* DATA SHOWN
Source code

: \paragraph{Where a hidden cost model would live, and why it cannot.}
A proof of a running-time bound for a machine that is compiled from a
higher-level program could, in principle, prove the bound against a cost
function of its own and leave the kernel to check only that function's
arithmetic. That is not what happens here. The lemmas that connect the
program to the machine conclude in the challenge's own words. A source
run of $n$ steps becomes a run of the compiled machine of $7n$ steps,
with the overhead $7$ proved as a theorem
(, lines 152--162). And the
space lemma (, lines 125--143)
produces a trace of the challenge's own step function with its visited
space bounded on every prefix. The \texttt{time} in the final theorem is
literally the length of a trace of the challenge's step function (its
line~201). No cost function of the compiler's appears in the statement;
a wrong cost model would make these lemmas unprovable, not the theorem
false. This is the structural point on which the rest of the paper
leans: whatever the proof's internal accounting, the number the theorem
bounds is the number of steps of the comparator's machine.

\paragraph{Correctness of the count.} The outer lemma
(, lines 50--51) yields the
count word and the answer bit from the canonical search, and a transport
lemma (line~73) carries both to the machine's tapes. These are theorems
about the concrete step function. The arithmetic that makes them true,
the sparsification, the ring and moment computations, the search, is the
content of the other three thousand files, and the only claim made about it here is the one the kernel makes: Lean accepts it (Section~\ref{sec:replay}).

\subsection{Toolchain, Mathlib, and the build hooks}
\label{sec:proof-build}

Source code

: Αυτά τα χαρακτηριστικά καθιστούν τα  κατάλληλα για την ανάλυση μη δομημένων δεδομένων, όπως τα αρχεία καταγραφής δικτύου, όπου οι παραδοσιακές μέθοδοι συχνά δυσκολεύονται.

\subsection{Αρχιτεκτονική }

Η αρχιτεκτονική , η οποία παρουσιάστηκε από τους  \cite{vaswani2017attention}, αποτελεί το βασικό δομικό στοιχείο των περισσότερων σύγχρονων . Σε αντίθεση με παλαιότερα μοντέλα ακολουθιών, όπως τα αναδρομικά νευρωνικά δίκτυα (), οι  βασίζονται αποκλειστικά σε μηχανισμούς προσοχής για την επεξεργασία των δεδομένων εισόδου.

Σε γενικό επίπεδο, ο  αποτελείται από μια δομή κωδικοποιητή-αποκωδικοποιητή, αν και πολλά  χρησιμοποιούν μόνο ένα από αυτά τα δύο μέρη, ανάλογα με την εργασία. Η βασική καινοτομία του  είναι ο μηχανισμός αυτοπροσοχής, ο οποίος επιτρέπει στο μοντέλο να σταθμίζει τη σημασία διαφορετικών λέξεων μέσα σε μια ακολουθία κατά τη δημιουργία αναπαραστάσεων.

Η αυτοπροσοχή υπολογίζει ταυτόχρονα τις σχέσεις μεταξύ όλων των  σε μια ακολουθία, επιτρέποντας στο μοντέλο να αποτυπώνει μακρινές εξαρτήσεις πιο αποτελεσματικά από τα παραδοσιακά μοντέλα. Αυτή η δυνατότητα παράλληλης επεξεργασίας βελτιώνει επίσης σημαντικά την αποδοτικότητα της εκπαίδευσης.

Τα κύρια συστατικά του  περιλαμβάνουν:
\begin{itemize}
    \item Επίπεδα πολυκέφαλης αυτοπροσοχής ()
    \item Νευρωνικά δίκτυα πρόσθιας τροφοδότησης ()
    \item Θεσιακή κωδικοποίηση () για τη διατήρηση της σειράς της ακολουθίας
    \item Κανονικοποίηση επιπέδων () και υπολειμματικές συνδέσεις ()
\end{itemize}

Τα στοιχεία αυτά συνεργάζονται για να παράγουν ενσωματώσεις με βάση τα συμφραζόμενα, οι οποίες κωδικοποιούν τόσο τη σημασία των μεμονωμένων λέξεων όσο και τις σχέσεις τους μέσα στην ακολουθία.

* WORK ORDER
Look through the entries above for the word "μοντέλα". Copy every line where it shows up.

* EXERCISE RESPONSE
Η αρχιτεκτονική , η οποία παρουσιάστηκε από τους  \cite{vaswani2017attention}, αποτελεί το βασικό δομικό στοιχείο των περισσότερων σύγχρονων . Σε αντίθεση με παλαιότερα μοντέλα ακολουθιών, όπως τα αναδρομικά νευρωνικά δίκτυα (), οι  βασίζονται αποκλειστικά σε μηχανισμούς προσοχής για την επεξεργασία των δεδομένων εισόδου.
Η αυτοπροσοχή υπολογίζει ταυτόχρονα τις σχέσεις μεταξύ όλων των  σε μια ακολουθία, επιτρέποντας στο μοντέλο να αποτυπώνει μακρινές εξαρτήσεις πιο αποτελεσματικά από τα παραδοσιακά μοντέλα. Αυτή η δυνατότητα παράλληλης επεξεργασίας βελτιώνει επίσης σημαντικά την αποδοτικότητα της εκπαίδευσης.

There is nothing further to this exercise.